SOURCE MATERIAL:
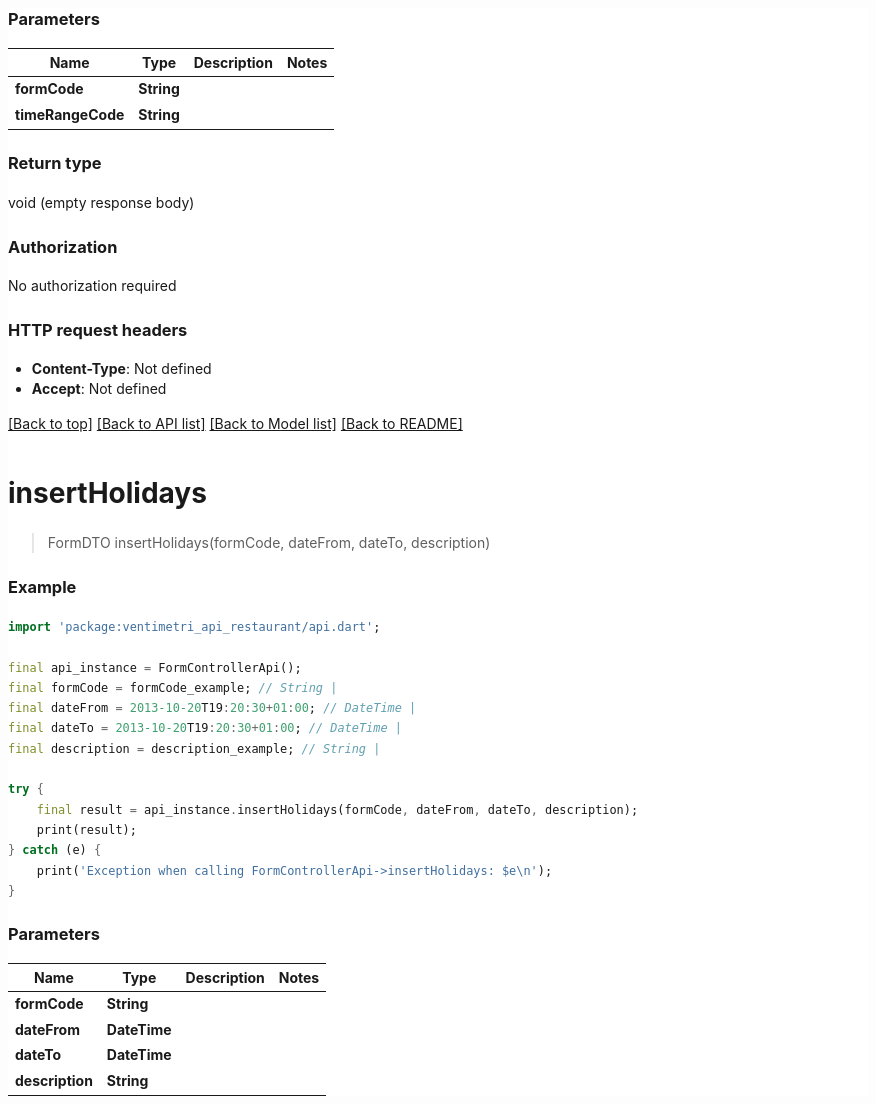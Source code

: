 ### Parameters

Name | Type | Description  | Notes
------------- | ------------- | ------------- | -------------
 **formCode** | **String**|  | 
 **timeRangeCode** | **String**|  | 

### Return type

void (empty response body)

### Authorization

No authorization required

### HTTP request headers

 - **Content-Type**: Not defined
 - **Accept**: Not defined

[[Back to top]](#) [[Back to API list]](../README.md#documentation-for-api-endpoints) [[Back to Model list]](../README.md#documentation-for-models) [[Back to README]](../README.md)

# **insertHolidays**
> FormDTO insertHolidays(formCode, dateFrom, dateTo, description)



### Example
```dart
import 'package:ventimetri_api_restaurant/api.dart';

final api_instance = FormControllerApi();
final formCode = formCode_example; // String | 
final dateFrom = 2013-10-20T19:20:30+01:00; // DateTime | 
final dateTo = 2013-10-20T19:20:30+01:00; // DateTime | 
final description = description_example; // String | 

try {
    final result = api_instance.insertHolidays(formCode, dateFrom, dateTo, description);
    print(result);
} catch (e) {
    print('Exception when calling FormControllerApi->insertHolidays: $e\n');
}
```

### Parameters

Name | Type | Description  | Notes
------------- | ------------- | ------------- | -------------
 **formCode** | **String**|  | 
 **dateFrom** | **DateTime**|  | 
 **dateTo** | **DateTime**|  | 
 **description** | **String**|  | 
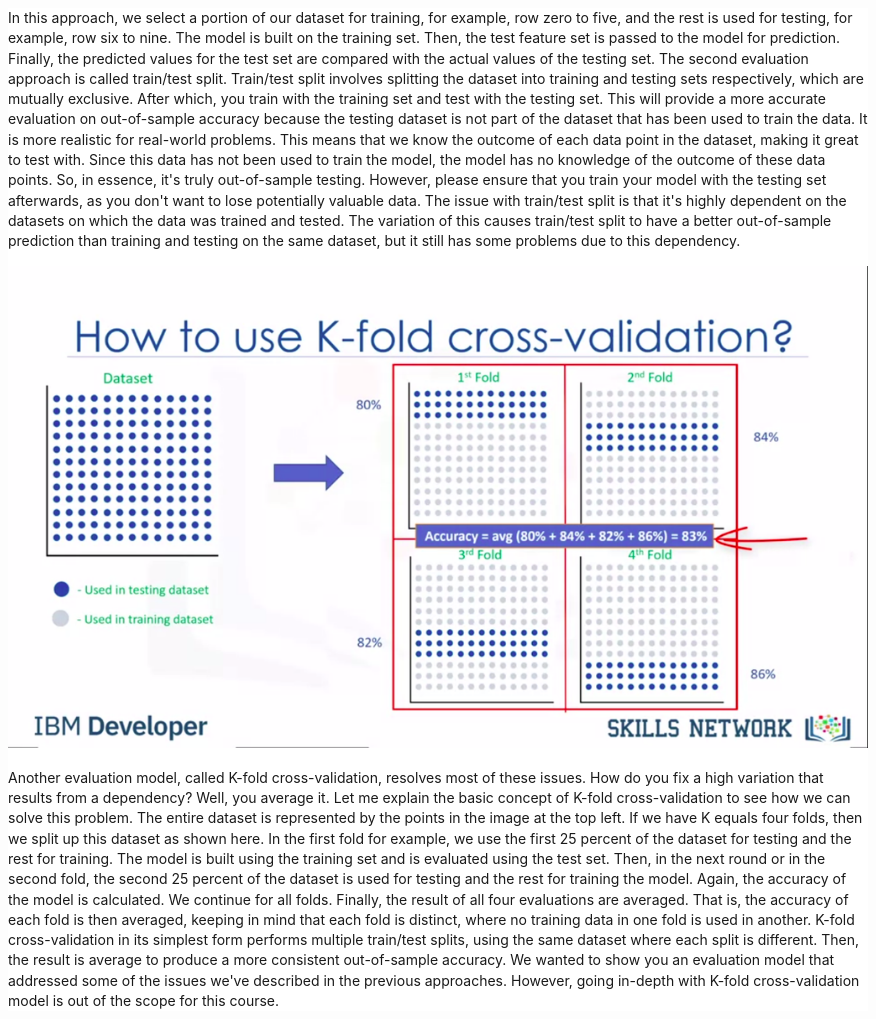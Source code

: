 In this approach, we select a portion of our dataset for training, for example, row zero to five, and the rest is used for testing, for example, row six to nine. The model is built on the training set. Then, the test feature set is passed to the model for prediction. Finally, the predicted values for the test set are compared with the actual values of the testing set. The second evaluation approach is called train/test split. Train/test split involves splitting the dataset into training and testing sets respectively, which are mutually exclusive. After which, you train with the training set and test with the testing set. This will provide a more accurate evaluation on out-of-sample accuracy because the testing dataset is not part of the dataset that has been used to train the data. It is more realistic for real-world problems. This means that we know the outcome of each data point in the dataset, making it great to test with. Since this data has not been used to train the model, the model has no knowledge of the outcome of these data points. So, in essence, it's truly out-of-sample testing. However, please ensure that you train your model with the testing set afterwards, as you don't want to lose potentially valuable data. The issue with train/test split is that it's highly dependent on the datasets on which the data was trained and tested. The variation of this causes train/test split to have a better out-of-sample prediction than training and testing on the same dataset, but it still has some problems due to this dependency.

![images](images/39.png)

Another evaluation model, called K-fold cross-validation, resolves most of these issues. How do you fix a high variation that results from a dependency? Well, you average it. Let me explain the basic concept of K-fold cross-validation to see how we can solve this problem. The entire dataset is represented by the points in the image at the top left. If we have K equals four folds, then we split up this dataset as shown here. In the first fold for example, we use the first 25 percent of the dataset for testing and the rest for training. The model is built using the training set and is evaluated using the test set. Then, in the next round or in the second fold, the second 25 percent of the dataset is used for testing and the rest for training the model. Again, the accuracy of the model is calculated. We continue for all folds. Finally, the result of all four evaluations are averaged. That is, the accuracy of each fold is then averaged, keeping in mind that each fold is distinct, where no training data in one fold is used in another. K-fold cross-validation in its simplest form performs multiple train/test splits, using the same dataset where each split is different. Then, the result is average to produce a more consistent out-of-sample accuracy. We wanted to show you an evaluation model that addressed some of the issues we've described in the previous approaches. However, going in-depth with K-fold cross-validation model is out of the scope for this course.
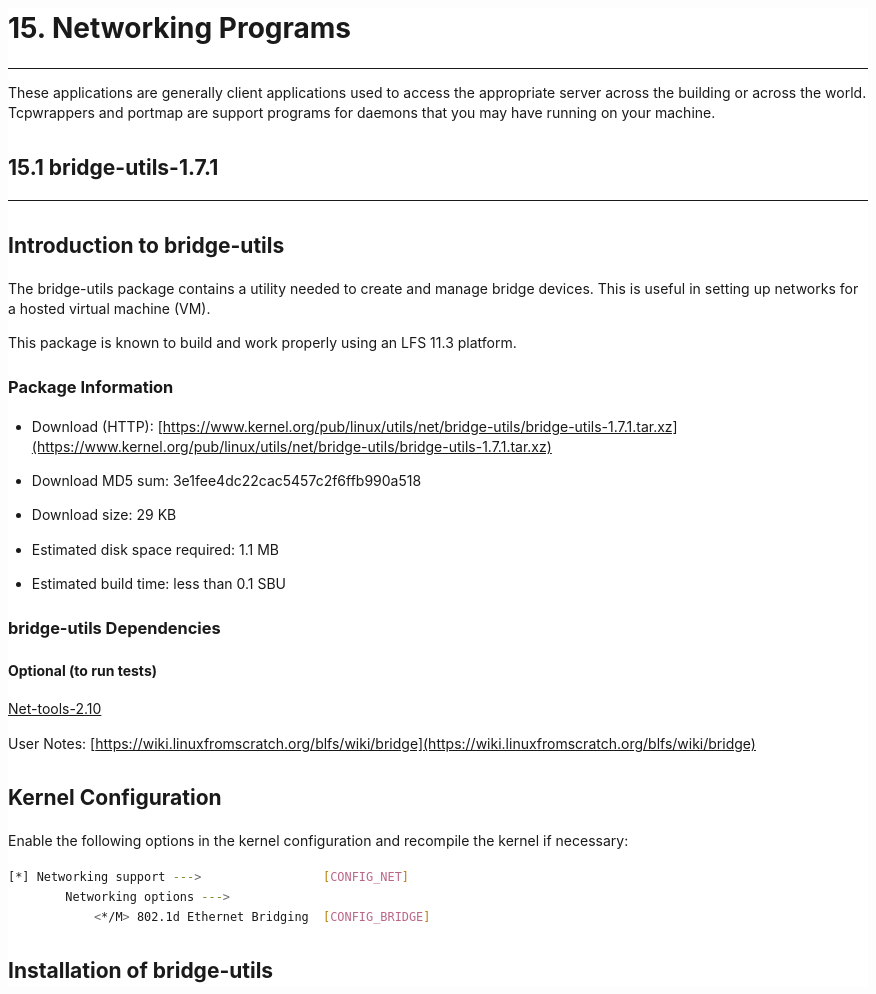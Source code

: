 
# 15. Networking Programs
--------

These applications are generally client applications used to access the appropriate server across the building or across the world. Tcpwrappers and portmap are support programs for daemons that you may have running on your machine.


## 15.1 bridge-utils-1.7.1
--------

Introduction to bridge-utils
----------------------------

The bridge-utils package contains a utility needed to create and manage bridge devices. This is useful in setting up networks for a hosted virtual machine (VM).

This package is known to build and work properly using an LFS 11.3 platform.

### Package Information

*   Download (HTTP): [https://www.kernel.org/pub/linux/utils/net/bridge-utils/bridge-utils-1.7.1.tar.xz](https://www.kernel.org/pub/linux/utils/net/bridge-utils/bridge-utils-1.7.1.tar.xz)
    
*   Download MD5 sum: 3e1fee4dc22cac5457c2f6ffb990a518
    
*   Download size: 29 KB
    
*   Estimated disk space required: 1.1 MB
    
*   Estimated build time: less than 0.1 SBU
    

### bridge-utils Dependencies

#### Optional (to run tests)

[Net-tools-2.10](15.Networking_programs.md#155-net-tools-210)

User Notes: [https://wiki.linuxfromscratch.org/blfs/wiki/bridge](https://wiki.linuxfromscratch.org/blfs/wiki/bridge)

Kernel Configuration
--------------------

Enable the following options in the kernel configuration and recompile the kernel if necessary:

```bash
[*] Networking support --->                 [CONFIG_NET]
        Networking options --->
            <*/M> 802.1d Ethernet Bridging  [CONFIG_BRIDGE]
```

Installation of bridge-utils
----------------------------
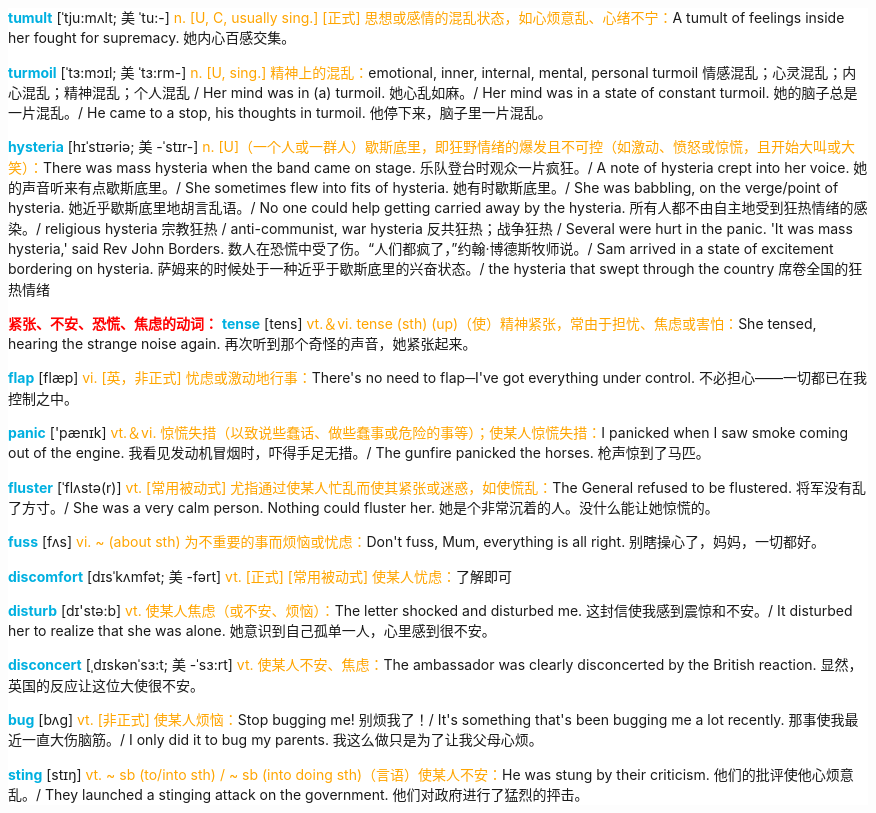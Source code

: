 <font color="sky blue">**tumult**</font> [ˈtju:mʌlt; 美 ˈtu:-]
<font color="orange">n. [U, C, usually sing.] [正式] 思想或感情的混乱状态，如心烦意乱、心绪不宁：</font>A tumult of feelings inside her fought for supremacy. 她内心百感交集。

<font color="sky blue">**turmoil**</font> [ˈtɜ:mɔɪl; 美 ˈtɜ:rm-]
<font color="orange">n. [U, sing.] 精神上的混乱：</font>emotional, inner, internal, mental, personal turmoil 情感混乱；心灵混乱；内心混乱；精神混乱；个人混乱 / Her mind was in (a) turmoil. 她心乱如麻。/ Her mind was in a state of constant turmoil. 她的脑子总是一片混乱。/ He came to a stop, his thoughts in turmoil. 他停下来，脑子里一片混乱。
           
<font color="sky blue">**hysteria**</font> [hɪˈstɪəriə; 美 -ˈstɪr-]
<font color="orange">n. [U]（一个人或一群人）歇斯底里，即狂野情绪的爆发且不可控（如激动、愤怒或惊慌，且开始大叫或大笑）：</font>There was mass hysteria when the band came on stage. 乐队登台时观众一片疯狂。/ A note of hysteria crept into her voice. 她的声音听来有点歇斯底里。/ She sometimes flew into fits of hysteria. 她有时歇斯底里。/ She was babbling, on the verge/point of hysteria. 她近乎歇斯底里地胡言乱语。/ No one could help getting carried away by the hysteria. 所有人都不由自主地受到狂热情绪的感染。/ religious hysteria 宗教狂热 / anti-communist, war hysteria 反共狂热；战争狂热 / Several were hurt in the panic. 'It was mass hysteria,' said Rev John Borders. 数人在恐慌中受了伤。“人们都疯了，”约翰·博德斯牧师说。/ Sam arrived in a state of excitement bordering on hysteria. 萨姆来的时候处于一种近乎于歇斯底里的兴奋状态。/ the hysteria that swept through the country 席卷全国的狂热情绪

<font color="red">**紧张、不安、恐慌、焦虑的动词：**</font>
<font color="sky blue">**tense**</font> [tens] 
<font color="orange">vt.＆vi. tense (sth) (up)（使）精神紧张，常由于担忧、焦虑或害怕：</font>She tensed, hearing the strange noise again. 再次听到那个奇怪的声音，她紧张起来。
           
<font color="sky blue">**flap**</font> [flæp]
<font color="orange">vi. [英，非正式] 忧虑或激动地行事：</font>There's no need to flap─I've got everything under control. 不必担心——一切都已在我控制之中。

<font color="sky blue">**panic**</font> ['pænɪk] 
<font color="orange">vt.＆vi. 惊慌失措（以致说些蠢话、做些蠢事或危险的事等）；使某人惊慌失措：</font>I panicked when I saw smoke coming out of the engine. 我看见发动机冒烟时，吓得手足无措。/ The gunfire panicked the horses. 枪声惊到了马匹。       

<font color="sky blue">**fluster**</font> [ˈflʌstə(r)]
<font color="orange">vt. [常用被动式] 尤指通过使某人忙乱而使其紧张或迷惑，如使慌乱：</font>The General refused to be flustered. 将军没有乱了方寸。/ She was a very calm person. Nothing could fluster her. 她是个非常沉着的人。没什么能让她惊慌的。
           
<font color="sky blue">**fuss**</font> [fʌs]
<font color="orange">vi. ~ (about sth) 为不重要的事而烦恼或忧虑：</font>Don't fuss, Mum, everything is all right. 别瞎操心了，妈妈，一切都好。
           
<font color="sky blue">**discomfort**</font> [dɪsˈkʌmfət; 美 -fərt]
<font color="orange">vt. [正式] [常用被动式] 使某人忧虑：</font>了解即可

<font color="sky blue">**disturb**</font> [dɪ'stə:b] 
<font color="orange">vt. 使某人焦虑（或不安、烦恼）：</font>The letter shocked and disturbed me. 这封信使我感到震惊和不安。/ It disturbed her to realize that she was alone. 她意识到自己孤单一人，心里感到很不安。
           
<font color="sky blue">**disconcert**</font> [ˌdɪskənˈsɜ:t; 美 -ˈsɜ:rt]
<font color="orange">vt. 使某人不安、焦虑：</font>The ambassador was clearly disconcerted by the British reaction. 显然，英国的反应让这位大使很不安。
   
<font color="sky blue">**bug**</font> [bʌg]
<font color="orange">vt. [非正式] 使某人烦恼：</font>Stop bugging me! 别烦我了！/ It's something that's been bugging me a lot recently. 那事使我最近一直大伤脑筋。/ I only did it to bug my parents. 我这么做只是为了让我父母心烦。

<font color="sky blue">**sting**</font> [stɪŋ]
<font color="orange">vt. ~ sb (to/into sth) / ~ sb (into doing sth)（言语）使某人不安：</font>He was stung by their criticism. 他们的批评使他心烦意乱。/ They launched a stinging attack on the government. 他们对政府进行了猛烈的抨击。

TASK DETAILS:
Filter the listing above for lines with the word "Estimated", and copy each one you find.

ANSWER TO THIS TASK:
*   Estimated disk space required: 1.1 MB
*   Estimated build time: less than 0.1 SBU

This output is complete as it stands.